In my first blog post, I want to highlight the type of work we do at LUCSUS. How has our centre evolved, and what are we about? What is our role in an emerging global discourse around separation, protectionism and ‘alternative facts’?

So, how has LUCSUS evolved?
Over the past 10 years, LUCSUS has been a leading global Centre for sustainability at Lund University. We have evolved in the context of an increasing global awareness of the relationship between society and global environmental change, and the impact that these changes have meant for the most vulnerable people and ecosystems around the globe. The history of LUCSUS is important in understanding how developing interdisciplinary research and teaching on environment and development has contributed to current scientific understanding on sustainability, resilience and development.

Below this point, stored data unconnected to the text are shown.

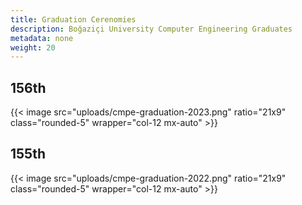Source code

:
 ```yaml
---
title: Graduation Cerenomies
description: Boğaziçi University Computer Engineering Graduates
metadata: none
weight: 20
---
```


## 156th

{{< image src="uploads/cmpe-graduation-2023.png" ratio="21x9" class="rounded-5" wrapper="col-12 mx-auto" >}}

## 155th

{{< image src="uploads/cmpe-graduation-2022.png" ratio="21x9" class="rounded-5" wrapper="col-12 mx-auto" >}}
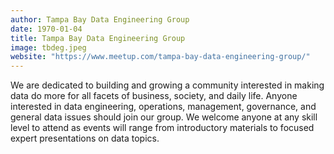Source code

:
 ```yaml
---
author: Tampa Bay Data Engineering Group
date: 1970-01-04
title: Tampa Bay Data Engineering Group
image: tbdeg.jpeg
website: "https://www.meetup.com/tampa-bay-data-engineering-group/"
---
```


We are dedicated to building and growing a community interested in making data do more for all facets of business, society, and daily life. Anyone interested in data engineering, operations, management, governance, and general data issues should join our group. We welcome anyone at any skill level to attend as events will range from introductory materials to focused expert presentations on data topics.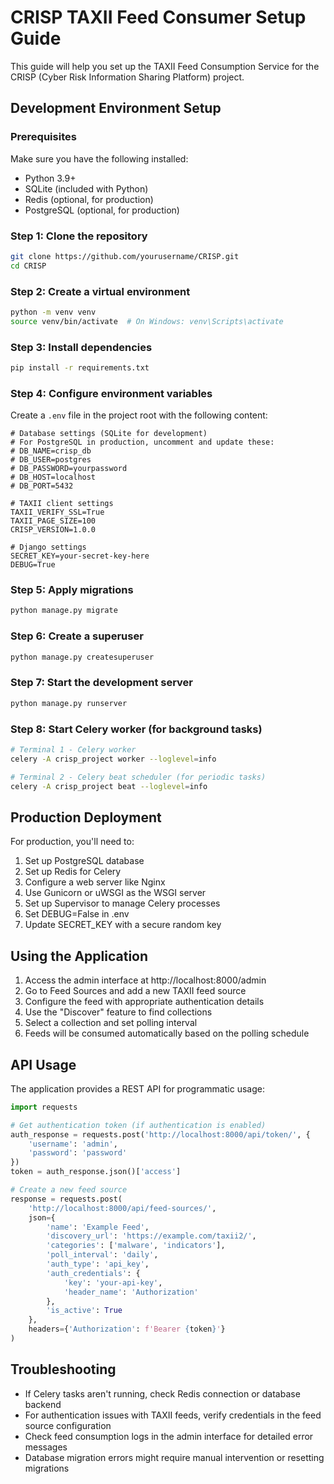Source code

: # CRISP TAXII Feed Consumer Setup Guide

This guide will help you set up the TAXII Feed Consumption Service for the CRISP (Cyber Risk Information Sharing Platform) project.

## Development Environment Setup

### Prerequisites

Make sure you have the following installed:
- Python 3.9+
- SQLite (included with Python)
- Redis (optional, for production)
- PostgreSQL (optional, for production)

### Step 1: Clone the repository

```bash
git clone https://github.com/yourusername/CRISP.git
cd CRISP
```

### Step 2: Create a virtual environment

```bash
python -m venv venv
source venv/bin/activate  # On Windows: venv\Scripts\activate
```

### Step 3: Install dependencies

```bash
pip install -r requirements.txt
```

### Step 4: Configure environment variables

Create a `.env` file in the project root with the following content:

```
# Database settings (SQLite for development)
# For PostgreSQL in production, uncomment and update these:
# DB_NAME=crisp_db
# DB_USER=postgres
# DB_PASSWORD=yourpassword
# DB_HOST=localhost
# DB_PORT=5432

# TAXII client settings
TAXII_VERIFY_SSL=True
TAXII_PAGE_SIZE=100
CRISP_VERSION=1.0.0

# Django settings
SECRET_KEY=your-secret-key-here
DEBUG=True
```

### Step 5: Apply migrations

```bash
python manage.py migrate
```

### Step 6: Create a superuser

```bash
python manage.py createsuperuser
```

### Step 7: Start the development server

```bash
python manage.py runserver
```

### Step 8: Start Celery worker (for background tasks)

```bash
# Terminal 1 - Celery worker
celery -A crisp_project worker --loglevel=info

# Terminal 2 - Celery beat scheduler (for periodic tasks)
celery -A crisp_project beat --loglevel=info
```

## Production Deployment

For production, you'll need to:

1. Set up PostgreSQL database
2. Set up Redis for Celery
3. Configure a web server like Nginx
4. Use Gunicorn or uWSGI as the WSGI server
5. Set up Supervisor to manage Celery processes
6. Set DEBUG=False in .env
7. Update SECRET_KEY with a secure random key

## Using the Application

1. Access the admin interface at http://localhost:8000/admin
2. Go to Feed Sources and add a new TAXII feed source
3. Configure the feed with appropriate authentication details
4. Use the "Discover" feature to find collections
5. Select a collection and set polling interval
6. Feeds will be consumed automatically based on the polling schedule

## API Usage

The application provides a REST API for programmatic usage:

```python
import requests

# Get authentication token (if authentication is enabled)
auth_response = requests.post('http://localhost:8000/api/token/', {
    'username': 'admin',
    'password': 'password'
})
token = auth_response.json()['access']

# Create a new feed source
response = requests.post(
    'http://localhost:8000/api/feed-sources/',
    json={
        'name': 'Example Feed',
        'discovery_url': 'https://example.com/taxii2/',
        'categories': ['malware', 'indicators'],
        'poll_interval': 'daily',
        'auth_type': 'api_key',
        'auth_credentials': {
            'key': 'your-api-key',
            'header_name': 'Authorization'
        },
        'is_active': True
    },
    headers={'Authorization': f'Bearer {token}'}
)
```

## Troubleshooting

- If Celery tasks aren't running, check Redis connection or database backend
- For authentication issues with TAXII feeds, verify credentials in the feed source configuration
- Check feed consumption logs in the admin interface for detailed error messages
- Database migration errors might require manual intervention or resetting migrations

Our centre has brought together different disciplines across Lund University, and evolved into a space where people engage in critical and empirical work on developing new frameworks on sustainability and identifying new areas of integration to better understand the environment-development nexus.

How do we work now?
We are working on a broad spectrum of interdisciplinary science on climate and land use change, and on the politics of water, energy and forestry, and on development and urban governance, resilience and adaptation.

I would say that we are unique in the way that we use common approaches, methodologies and tools of assessment to better understand the environment-development linkages. We focus on the perspective of justice, rights and development, and policy in relation to integrating social and natural sciences within the research and teaching. What defines our staff is their common approach to research and learning, and importantly to a collegiate leadership and working environment.

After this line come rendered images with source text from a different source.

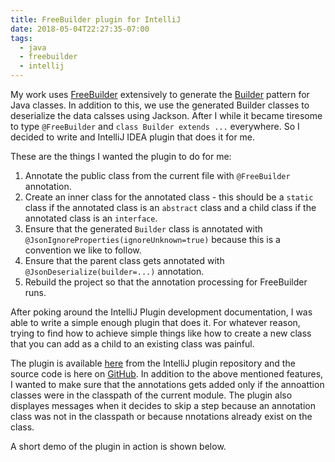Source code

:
 ```yaml
---
title: FreeBuilder plugin for IntelliJ
date: 2018-05-04T22:27:35-07:00
tags:
  - java
  - freebuilder
  - intellij
---
```

My work uses [FreeBuilder]("http://freebuilder.inferred.org/") extensively to generate the [Builder]("https://en.wikipedia.org/wiki/Builder_pattern") pattern for Java classes. In addition to this, we use the generated Builder classes to deserialize the data calsses using Jackson. After I while it became tiresome to type `@FreeBuilder` and `class Builder extends ...` everywhere. So I decided to write and IntelliJ IDEA plugin that does it for me.

<!--more-->

These are the things I wanted the plugin to do for me:
1. Annotate the public class from the current file with `@FreeBuilder` annotation.
1. Create an inner class for the annotated class - this should be a `static` class if the annotated class is an `abstract` class and a child class if the annotated class is an `interface`.
1. Ensure that the generated `Builder` class is annotated with `@JsonIgnoreProperties(ignoreUnknown=true)` because this is a convention we like to follow.
1. Ensure that the parent class gets annotated with `@JsonDeserialize(builder=...)` annotation.
1. Rebuild the project so that the annotation processing for FreeBuilder runs.

After poking around the IntelliJ Plugin development documentation, I was able to write a simple enough plugin that does it. For whatever reason, trying to find how to achieve simple things like how to create a new class that you can add as a child to an existing class was painful.

The plugin is available [here]("https://plugins.jetbrains.com/plugin/10705-freebuilder-plugin") from the IntelliJ plugin repository and the source code is here on [GitHub]("https://github.com/sdqali/freebuilder-intellij-plugin"). In addition to the above mentioned features, I wanted to make sure that the annotations gets added only if the annoattion classes were in the classpath of the current module. The plugin also displayes messages when it decides to skip a step because an annotation class was not in the classpath or because nnotations already exist on the class.

A short demo of the plugin in action is shown below.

Our researchers work across multiple scales: on how individuals and communities understand what climate change means to them and their livelihoods, how global structures enhance or limit sustainable development actions, or how policy drivers influence environmental change in ways that are harmful to important ecosystem services. Our focus is on contributing to impact, for example by explaining why forest carbon markets don’t work for the poor, or why we need to think about whether climate change actions will be more effective if adaptation is thought about as a societal and political issue, and not just a technological or scientific one.

As a centre, we actively engage with global scientific processes such as the Intergovernmental Panel on Climate Change (IPCC) and Intergovernmental Process on Ecosystems and Biodiversity (IPBES). We also extend our policy impact through close collaboration with the Earth System Governance (ESG) Programme.

What about the future?
The work of sustainability scientists is now juxtaposed against global discourse around separation, protectionism and ‘alternative facts’. It has never been more important to demonstrate the role of responsible leadership in the work on sustainability and adhere to core values, to seek new knowledge, build ethical norms and rigorous methodologies, and tackle issues of inequality, gender, diversity and inclusion.

From LUCSUS’ side we will take an active stand on these issues. We will continue to engage critically with new questions and solutions on how societies address these critical global issues. We will also continue to strengthen positive partnerships with existing networks and create new ones going forward into the future.